III. Broker-Dealer Relationships.
Dessauer & McIntyre is responsible for decisions to buy and sell
securities for the portfolio of the Fund, broker-dealer selection and
negotiation of its brokerage commission rates. Dessauer & McIntyre's primary
consideration in effecting a security transaction will be execution at the most
favorable price. The Fund understands that many of the Fund's portfolio
transactions will be transacted with primary market makers acting as principal
on a net basis, with no brokerage commissions being paid by the Fund. Such
principal transactions may, however, result in a profit to the market makers. In
certain instances, Dessauer & McIntyre may make purchases of underwritten issues
at prices which include underwriting fees. In selecting a broker or dealer to
execute each particular transaction, Dessauer & McIntyre will take the following
into consideration: the best price available; the reliability, integrity and
financial condition of the broker or dealer; the size of and difficulty in
executing the order; and the value of the expected contribution of the broker or
dealer to the investment performance of the Fund on a continuing basis.

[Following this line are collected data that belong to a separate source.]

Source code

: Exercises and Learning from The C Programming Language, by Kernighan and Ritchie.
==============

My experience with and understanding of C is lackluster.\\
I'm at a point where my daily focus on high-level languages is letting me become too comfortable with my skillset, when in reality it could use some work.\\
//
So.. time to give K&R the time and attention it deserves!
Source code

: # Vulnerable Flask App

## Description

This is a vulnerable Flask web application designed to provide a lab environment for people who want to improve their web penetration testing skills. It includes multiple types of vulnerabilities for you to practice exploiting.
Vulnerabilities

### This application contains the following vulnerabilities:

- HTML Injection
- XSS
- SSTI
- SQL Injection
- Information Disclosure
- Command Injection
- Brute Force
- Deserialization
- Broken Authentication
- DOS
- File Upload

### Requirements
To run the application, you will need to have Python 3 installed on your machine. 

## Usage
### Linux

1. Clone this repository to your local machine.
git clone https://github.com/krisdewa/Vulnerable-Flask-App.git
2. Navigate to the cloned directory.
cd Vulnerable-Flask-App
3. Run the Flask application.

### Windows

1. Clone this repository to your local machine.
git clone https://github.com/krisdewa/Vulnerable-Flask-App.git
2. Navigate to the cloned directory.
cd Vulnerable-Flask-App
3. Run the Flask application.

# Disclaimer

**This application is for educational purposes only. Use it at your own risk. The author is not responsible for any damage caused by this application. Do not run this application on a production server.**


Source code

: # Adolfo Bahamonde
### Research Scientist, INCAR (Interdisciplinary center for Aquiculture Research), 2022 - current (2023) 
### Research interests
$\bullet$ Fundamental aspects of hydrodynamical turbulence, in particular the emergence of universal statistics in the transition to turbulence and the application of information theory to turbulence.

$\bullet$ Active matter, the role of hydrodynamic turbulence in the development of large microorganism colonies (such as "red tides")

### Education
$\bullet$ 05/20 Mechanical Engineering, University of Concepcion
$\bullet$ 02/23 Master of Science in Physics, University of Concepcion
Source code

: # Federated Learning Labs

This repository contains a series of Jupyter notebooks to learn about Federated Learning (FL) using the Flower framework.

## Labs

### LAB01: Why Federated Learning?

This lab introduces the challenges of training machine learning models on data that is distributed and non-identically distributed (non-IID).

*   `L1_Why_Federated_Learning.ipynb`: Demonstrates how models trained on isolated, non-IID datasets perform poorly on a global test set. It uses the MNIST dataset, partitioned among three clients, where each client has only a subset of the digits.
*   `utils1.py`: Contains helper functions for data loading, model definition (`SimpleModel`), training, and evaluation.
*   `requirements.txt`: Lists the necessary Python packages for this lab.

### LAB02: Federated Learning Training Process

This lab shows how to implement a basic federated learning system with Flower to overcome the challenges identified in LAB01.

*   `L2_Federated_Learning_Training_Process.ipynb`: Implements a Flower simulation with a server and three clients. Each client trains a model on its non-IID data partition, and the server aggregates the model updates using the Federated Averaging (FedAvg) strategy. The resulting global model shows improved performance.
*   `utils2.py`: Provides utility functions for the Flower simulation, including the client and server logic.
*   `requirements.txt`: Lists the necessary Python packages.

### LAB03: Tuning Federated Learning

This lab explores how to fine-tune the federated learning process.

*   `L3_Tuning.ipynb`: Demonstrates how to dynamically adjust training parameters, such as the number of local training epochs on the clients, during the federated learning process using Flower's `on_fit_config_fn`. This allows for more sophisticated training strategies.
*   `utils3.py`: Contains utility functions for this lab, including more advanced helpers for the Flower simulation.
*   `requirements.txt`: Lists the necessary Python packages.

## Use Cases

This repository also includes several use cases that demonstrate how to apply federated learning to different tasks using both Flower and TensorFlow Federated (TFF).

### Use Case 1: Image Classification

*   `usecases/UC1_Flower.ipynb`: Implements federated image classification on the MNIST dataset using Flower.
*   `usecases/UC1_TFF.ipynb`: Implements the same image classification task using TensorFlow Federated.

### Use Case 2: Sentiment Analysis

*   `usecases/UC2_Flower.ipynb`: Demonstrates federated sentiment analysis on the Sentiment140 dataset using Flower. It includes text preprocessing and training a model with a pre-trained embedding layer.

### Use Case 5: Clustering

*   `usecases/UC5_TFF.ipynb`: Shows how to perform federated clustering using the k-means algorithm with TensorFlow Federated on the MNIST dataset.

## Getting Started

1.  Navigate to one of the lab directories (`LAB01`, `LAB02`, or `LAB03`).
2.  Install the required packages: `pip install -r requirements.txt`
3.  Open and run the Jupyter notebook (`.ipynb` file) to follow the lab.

Accordingly, the price to the Fund in any transaction may be less favorable than
that available from another broker or dealer if the difference is reasonably
justified by other aspects of the portfolio execution services offered. Subject
to such policies as the Board of Trustees may determine, Dessauer & McIntyre
shall not be deemed to have
12
<PAGE>
acted unlawfully or to have breached any duty created by this Agreement or
otherwise solely by reason of its having caused the Fund to pay a broker or
dealer that provides brokerage and research services to Dessauer & McIntyre an
amount of commission for effecting a portfolio investment transaction in excess
of the amount of commission another broker or dealer would have charged for
effecting that transaction, if Dessauer & McIntyre determines in good faith that
such amount of commission was reasonable in relation to the value of the
brokerage and research services provided by such broker or dealer, viewed in
terms of either that particular transaction or Dessauer & McIntyre's overall
responsibilities with respect to the Fund. Dessauer & McIntyre is further
authorized to allocate the orders placed by it on behalf of the Fund to an
affiliated broker-dealer, if any, or to such brokers and dealers who also
provide research or statistical material, or other services to the Fund (which
material or services may also assist Dessauer & McIntyre in rendering services
to other clients). Such allocation shall be in such amounts and proportions as
Dessauer & McIntyre shall determine and Dessauer & McIntyre will report on said
allocations regularly to the Board of Trustees of the Fund indicating the
brokers to whom such allocations have been made and the basis therefor.
IV. Allocation of Expenses.
Dessauer & McIntyre agrees that it will furnish the Fund, at its
expense, all office space and facilities, equipment and clerical personnel
necessary for carrying out its duties under this Agreement. Dessauer & McIntyre
agrees that it will supply to the Administrator of the Fund all necessary
financial information in connection with the Administrator's duties under any
agreement between the Administrator and the Fund on behalf of the Fund. All
costs and expenses associated with any administrative functions delegated by
Dessauer & McIntyre to the Administrator that are not pursuant to any agreement
between the Administrator and the Fund or Dessauer & McIntyre and the Fund will
be paid by Dessauer & McIntyre. All other costs and expenses not expressly
assumed by Dessauer & McIntyre under this Agreement or by the Administrator
under the Administration Agreement between it and the Fund on behalf of the Fund
shall be paid by the Fund from the assets of the Fund, including, but not
limited to (i) fees paid to Dessauer & McIntyre and the Administrator; (ii)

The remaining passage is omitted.